Scientific solutions devoted to physical layout analysis of Arabic documents are few and difficult to assess because of differences in methods, data, and evaluation metrics. Researchers cannot compare their work to the work of others due to the absence of publicly available research datasets that are suitably annotated for evaluating solutions to physical layout analysis tasks.
This competition will provide: (1) a benchmarking dataset for testing physical layout analysis solutions, which contains an annotated test set of scanned Arabic book page samples with a wide variety of content and appearance, and (2) a full evaluation scheme by offering code to compute a set of evaluation metrics to both analysis tasks (segmentation and classification) for quantitative evaluation, and to visually asses the analysis result for qualitative evaluation.
Tasks and Procedures
Task is to provide zone-level segmentation results to the benchmarking data: i.e.
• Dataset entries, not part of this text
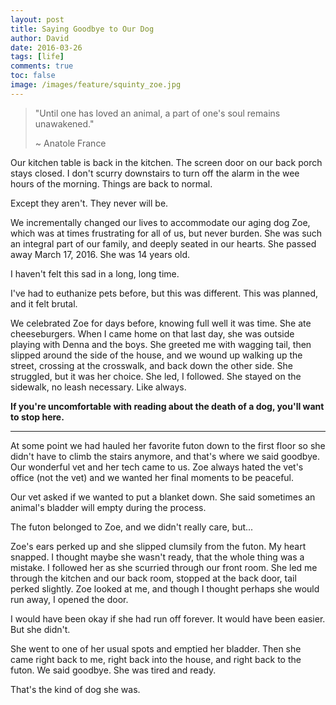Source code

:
 ```yaml
---
layout: post
title: Saying Goodbye to Our Dog
author: David
date: 2016-03-26
tags: [life]
comments: true
toc: false
image: /images/feature/squinty_zoe.jpg
---
```


> "Until one has loved an animal, a part of one's soul remains unawakened."
>
> ~ Anatole France

Our kitchen table is back in the kitchen. The screen door on our back porch
stays closed. I don't scurry downstairs to turn off the alarm in the wee hours
of the morning. Things are back to normal.

Except they aren't. They never will be.

We incrementally changed our lives to accommodate our aging dog Zoe, which was
at times frustrating for all of us, but never burden. She was such an integral
part of our family, and deeply seated in our hearts. She passed away March
17, 2016. She was 14 years old.

I haven't felt this sad in a long, long time.

I've had to euthanize pets before, but this was different. This was planned, and
it felt brutal.

We celebrated Zoe for days before, knowing full well it was time. She ate
cheeseburgers. When I came home on that last day, she was outside playing with
Denna and the boys. She greeted me with wagging tail, then slipped around the
side of the house, and we wound up walking up the street, crossing at the
crosswalk, and back down the other side. She struggled, but it was her choice.
She led, I followed. She stayed on the sidewalk, no leash necessary. Like
always.

**If you're uncomfortable with reading about the death of a dog, you'll want to
stop here.**

---

At some point we had hauled her favorite futon down to the first floor so she
didn't have to climb the stairs anymore, and that's where we said goodbye. Our
wonderful vet and her tech came to us. Zoe always hated the vet's office (not
the vet) and we wanted her final moments to be peaceful.

Our vet asked if we wanted to put a blanket down. She said sometimes an animal's
bladder will empty during the process.

The futon belonged to Zoe, and we didn't really care, but...

Zoe's ears perked up and she slipped clumsily from the futon. My heart snapped.
I thought maybe she wasn't ready, that the whole thing was a mistake. I followed
her as she scurried through our front room. She led me through the kitchen and
our back room, stopped at the back door, tail perked slightly. Zoe looked at me,
and though I thought perhaps she would run away, I opened the door.

I would have been okay if she had run off forever. It would have been easier.
But she didn't.

She went to one of her usual spots and emptied her bladder. Then she came right
back to me, right back into the house, and right back to the futon. We said
goodbye. She was tired and ready.

That's the kind of dog she was.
BB coordinates of each zone in addition to identifying the zone type for being “text” or “non-text”.
The zone segmentation evaluation should be performed based on certain metrics defined by Shafait et al. [1]: Average black pixel rate, over-segmentation error, under-segmentation error, correct-segmentation, missed-segmentation error, false alarm error, overall block error rate.
The zone classification evaluation should be performed based on: Precision (Pr), Recall (Rec), F1-measure (F1) and Average class accuracy (Acc) on both pixel and block levels
Who can register
- New systems (not previously published) are invited to participate by submitting a 6-pages draft to ASAR 2018 workshop describing the system and results on private data beside the competition benchmarking data.
- Published systems are welcomed to participate with a technical report including full system description and results on the competition benchmarking data
- Note:Registration is important even if you are not going to participate in the challenge. Having your contact information will help us keep you updated with future events and resources of your interest.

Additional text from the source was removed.